'''

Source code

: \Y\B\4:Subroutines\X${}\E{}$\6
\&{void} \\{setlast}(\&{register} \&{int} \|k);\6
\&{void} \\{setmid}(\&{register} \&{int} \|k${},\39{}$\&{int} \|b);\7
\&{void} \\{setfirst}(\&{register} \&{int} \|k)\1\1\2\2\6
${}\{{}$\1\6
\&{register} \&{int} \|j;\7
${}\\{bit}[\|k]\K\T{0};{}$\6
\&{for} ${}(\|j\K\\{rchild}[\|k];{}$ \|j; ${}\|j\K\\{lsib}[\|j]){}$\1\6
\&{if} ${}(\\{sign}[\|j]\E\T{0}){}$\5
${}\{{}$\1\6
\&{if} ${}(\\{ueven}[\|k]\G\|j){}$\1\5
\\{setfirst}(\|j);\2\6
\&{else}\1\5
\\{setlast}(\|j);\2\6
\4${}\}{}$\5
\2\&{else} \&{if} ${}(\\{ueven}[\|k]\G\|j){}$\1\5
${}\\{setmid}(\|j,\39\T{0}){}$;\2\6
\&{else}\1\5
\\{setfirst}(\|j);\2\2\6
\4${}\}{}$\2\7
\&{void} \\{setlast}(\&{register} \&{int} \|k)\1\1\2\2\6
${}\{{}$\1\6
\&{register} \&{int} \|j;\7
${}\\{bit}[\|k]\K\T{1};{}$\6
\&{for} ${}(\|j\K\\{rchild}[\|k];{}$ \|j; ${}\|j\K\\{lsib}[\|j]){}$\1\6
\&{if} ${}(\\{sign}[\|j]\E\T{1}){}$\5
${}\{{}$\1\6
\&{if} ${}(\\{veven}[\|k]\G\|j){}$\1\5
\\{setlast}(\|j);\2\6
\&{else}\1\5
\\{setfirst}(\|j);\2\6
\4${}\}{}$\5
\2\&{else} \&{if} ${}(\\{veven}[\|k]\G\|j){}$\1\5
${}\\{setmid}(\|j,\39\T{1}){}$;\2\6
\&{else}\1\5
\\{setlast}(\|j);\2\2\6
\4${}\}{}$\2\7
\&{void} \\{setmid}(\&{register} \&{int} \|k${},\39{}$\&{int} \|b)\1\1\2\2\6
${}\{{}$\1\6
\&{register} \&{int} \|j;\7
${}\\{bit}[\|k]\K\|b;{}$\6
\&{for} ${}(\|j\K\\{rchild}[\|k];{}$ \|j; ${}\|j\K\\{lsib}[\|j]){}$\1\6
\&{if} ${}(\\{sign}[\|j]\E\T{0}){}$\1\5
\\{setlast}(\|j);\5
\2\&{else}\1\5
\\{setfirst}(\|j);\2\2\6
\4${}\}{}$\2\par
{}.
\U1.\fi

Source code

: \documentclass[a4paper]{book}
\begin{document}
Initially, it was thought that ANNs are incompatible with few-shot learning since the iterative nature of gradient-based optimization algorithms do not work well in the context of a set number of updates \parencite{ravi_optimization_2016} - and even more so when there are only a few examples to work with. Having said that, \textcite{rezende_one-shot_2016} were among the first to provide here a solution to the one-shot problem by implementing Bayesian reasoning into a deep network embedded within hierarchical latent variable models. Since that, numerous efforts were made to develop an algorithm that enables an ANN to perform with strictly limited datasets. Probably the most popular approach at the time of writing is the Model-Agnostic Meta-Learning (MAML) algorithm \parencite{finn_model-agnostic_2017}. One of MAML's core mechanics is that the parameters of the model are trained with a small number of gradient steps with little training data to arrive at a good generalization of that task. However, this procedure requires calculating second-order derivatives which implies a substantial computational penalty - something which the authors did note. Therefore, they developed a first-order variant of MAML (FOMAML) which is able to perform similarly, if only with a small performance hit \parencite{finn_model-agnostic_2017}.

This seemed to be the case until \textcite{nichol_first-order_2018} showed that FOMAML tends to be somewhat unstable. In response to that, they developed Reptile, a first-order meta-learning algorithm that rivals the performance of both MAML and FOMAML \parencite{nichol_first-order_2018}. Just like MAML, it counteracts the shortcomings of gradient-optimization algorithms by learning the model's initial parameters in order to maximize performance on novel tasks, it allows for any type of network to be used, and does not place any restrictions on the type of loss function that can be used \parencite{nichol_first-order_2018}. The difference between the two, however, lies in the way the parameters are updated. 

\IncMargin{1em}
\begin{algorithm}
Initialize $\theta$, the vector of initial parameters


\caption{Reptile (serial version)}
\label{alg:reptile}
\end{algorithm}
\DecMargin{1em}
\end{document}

'''

__Exercise requirements__
Retype every record without alteration.

__Answer to this task__
Source code

: \Y\B\4:Subroutines\X${}\E{}$\6
\&{void} \\{setlast}(\&{register} \&{int} \|k);\6
\&{void} \\{setmid}(\&{register} \&{int} \|k${},\39{}$\&{int} \|b);\7
\&{void} \\{setfirst}(\&{register} \&{int} \|k)\1\1\2\2\6
${}\{{}$\1\6
\&{register} \&{int} \|j;\7
${}\\{bit}[\|k]\K\T{0};{}$\6
\&{for} ${}(\|j\K\\{rchild}[\|k];{}$ \|j; ${}\|j\K\\{lsib}[\|j]){}$\1\6
\&{if} ${}(\\{sign}[\|j]\E\T{0}){}$\5
${}\{{}$\1\6
\&{if} ${}(\\{ueven}[\|k]\G\|j){}$\1\5
\\{setfirst}(\|j);\2\6
\&{else}\1\5
\\{setlast}(\|j);\2\6
\4${}\}{}$\5
\2\&{else} \&{if} ${}(\\{ueven}[\|k]\G\|j){}$\1\5
${}\\{setmid}(\|j,\39\T{0}){}$;\2\6
\&{else}\1\5
\\{setfirst}(\|j);\2\2\6
\4${}\}{}$\2\7
\&{void} \\{setlast}(\&{register} \&{int} \|k)\1\1\2\2\6
${}\{{}$\1\6
\&{register} \&{int} \|j;\7
${}\\{bit}[\|k]\K\T{1};{}$\6
\&{for} ${}(\|j\K\\{rchild}[\|k];{}$ \|j; ${}\|j\K\\{lsib}[\|j]){}$\1\6
\&{if} ${}(\\{sign}[\|j]\E\T{1}){}$\5
${}\{{}$\1\6
\&{if} ${}(\\{veven}[\|k]\G\|j){}$\1\5
\\{setlast}(\|j);\2\6
\&{else}\1\5
\\{setfirst}(\|j);\2\6
\4${}\}{}$\5
\2\&{else} \&{if} ${}(\\{veven}[\|k]\G\|j){}$\1\5
${}\\{setmid}(\|j,\39\T{1}){}$;\2\6
\&{else}\1\5
\\{setlast}(\|j);\2\2\6
\4${}\}{}$\2\7
\&{void} \\{setmid}(\&{register} \&{int} \|k${},\39{}$\&{int} \|b)\1\1\2\2\6
${}\{{}$\1\6
\&{register} \&{int} \|j;\7
${}\\{bit}[\|k]\K\|b;{}$\6
\&{for} ${}(\|j\K\\{rchild}[\|k];{}$ \|j; ${}\|j\K\\{lsib}[\|j]){}$\1\6
\&{if} ${}(\\{sign}[\|j]\E\T{0}){}$\1\5
\\{setlast}(\|j);\5
\2\&{else}\1\5
\\{setfirst}(\|j);\2\2\6
\4${}\}{}$\2\par
{}.
\U1.\fi

Source code

: \documentclass[a4paper]{book}
\begin{document}
Initially, it was thought that ANNs are incompatible with few-shot learning since the iterative nature of gradient-based optimization algorithms do not work well in the context of a set number of updates \parencite{ravi_optimization_2016} - and even more so when there are only a few examples to work with. Having said that, \textcite{rezende_one-shot_2016} were among the first to provide here a solution to the one-shot problem by implementing Bayesian reasoning into a deep network embedded within hierarchical latent variable models. Since that, numerous efforts were made to develop an algorithm that enables an ANN to perform with strictly limited datasets. Probably the most popular approach at the time of writing is the Model-Agnostic Meta-Learning (MAML) algorithm \parencite{finn_model-agnostic_2017}. One of MAML's core mechanics is that the parameters of the model are trained with a small number of gradient steps with little training data to arrive at a good generalization of that task. However, this procedure requires calculating second-order derivatives which implies a substantial computational penalty - something which the authors did note. Therefore, they developed a first-order variant of MAML (FOMAML) which is able to perform similarly, if only with a small performance hit \parencite{finn_model-agnostic_2017}.

This seemed to be the case until \textcite{nichol_first-order_2018} showed that FOMAML tends to be somewhat unstable. In response to that, they developed Reptile, a first-order meta-learning algorithm that rivals the performance of both MAML and FOMAML \parencite{nichol_first-order_2018}. Just like MAML, it counteracts the shortcomings of gradient-optimization algorithms by learning the model's initial parameters in order to maximize performance on novel tasks, it allows for any type of network to be used, and does not place any restrictions on the type of loss function that can be used \parencite{nichol_first-order_2018}. The difference between the two, however, lies in the way the parameters are updated. 

\IncMargin{1em}
\begin{algorithm}
Initialize $\theta$, the vector of initial parameters


\caption{Reptile (serial version)}
\label{alg:reptile}
\end{algorithm}
\DecMargin{1em}
\end{document}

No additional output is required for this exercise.